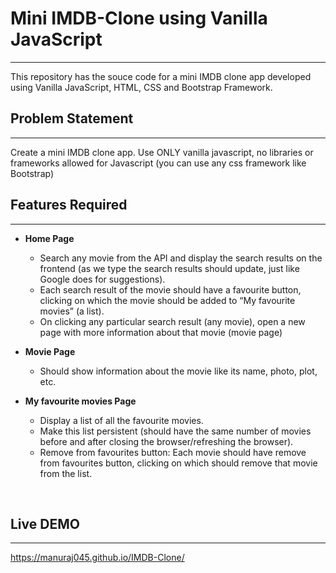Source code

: # Mini IMDB-Clone using Vanilla JavaScript

---

This repository has the souce code for a mini IMDB clone app developed using Vanilla JavaScript, HTML, CSS and Bootstrap Framework.</li>
<br>

## Problem Statement

---

Create a mini IMDB clone app. Use ONLY vanilla javascript, no libraries or frameworks allowed for Javascript (you can use any css framework like Bootstrap)
<br>

## Features Required

---

- <b>Home Page</b><br>

  - Search any movie from the API and display the search results on the frontend (as we type the search results should update, just like Google does for suggestions).
  - Each search result of the movie should have a favourite button, clicking on which the movie should be added to “My favourite movies” (a list).
  - On clicking any particular search result (any movie), open a new page with more information about that movie (movie page)

- <b>Movie Page</b><br>

  - Should show information about the movie like its name, photo, plot, etc.

- <b>My favourite movies Page</b> <br>

  - Display a list of all the favourite movies.
  - Make this list persistent (should have the same number of movies before and after closing the browser/refreshing the browser).
  - Remove from favourites button: Each movie should have remove from favourites button, clicking on which should remove that movie from the list.

<br>

## Live DEMO

---

https://manuraj045.github.io/IMDB-Clone/
<br>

**What you should do**. From the first line to the last, repeat the records above exactly, leaving out the pictures.

**Expected answer**.
Source code

: # Mini IMDB-Clone using Vanilla JavaScript

---

This repository has the souce code for a mini IMDB clone app developed using Vanilla JavaScript, HTML, CSS and Bootstrap Framework.</li>
<br>

## Problem Statement

---

Create a mini IMDB clone app. Use ONLY vanilla javascript, no libraries or frameworks allowed for Javascript (you can use any css framework like Bootstrap)
<br>

## Features Required

---

- <b>Home Page</b><br>

  - Search any movie from the API and display the search results on the frontend (as we type the search results should update, just like Google does for suggestions).
  - Each search result of the movie should have a favourite button, clicking on which the movie should be added to “My favourite movies” (a list).
  - On clicking any particular search result (any movie), open a new page with more information about that movie (movie page)

- <b>Movie Page</b><br>

  - Should show information about the movie like its name, photo, plot, etc.

- <b>My favourite movies Page</b> <br>

  - Display a list of all the favourite movies.
  - Make this list persistent (should have the same number of movies before and after closing the browser/refreshing the browser).
  - Remove from favourites button: Each movie should have remove from favourites button, clicking on which should remove that movie from the list.

<br>

## Live DEMO

---

https://manuraj045.github.io/IMDB-Clone/
<br>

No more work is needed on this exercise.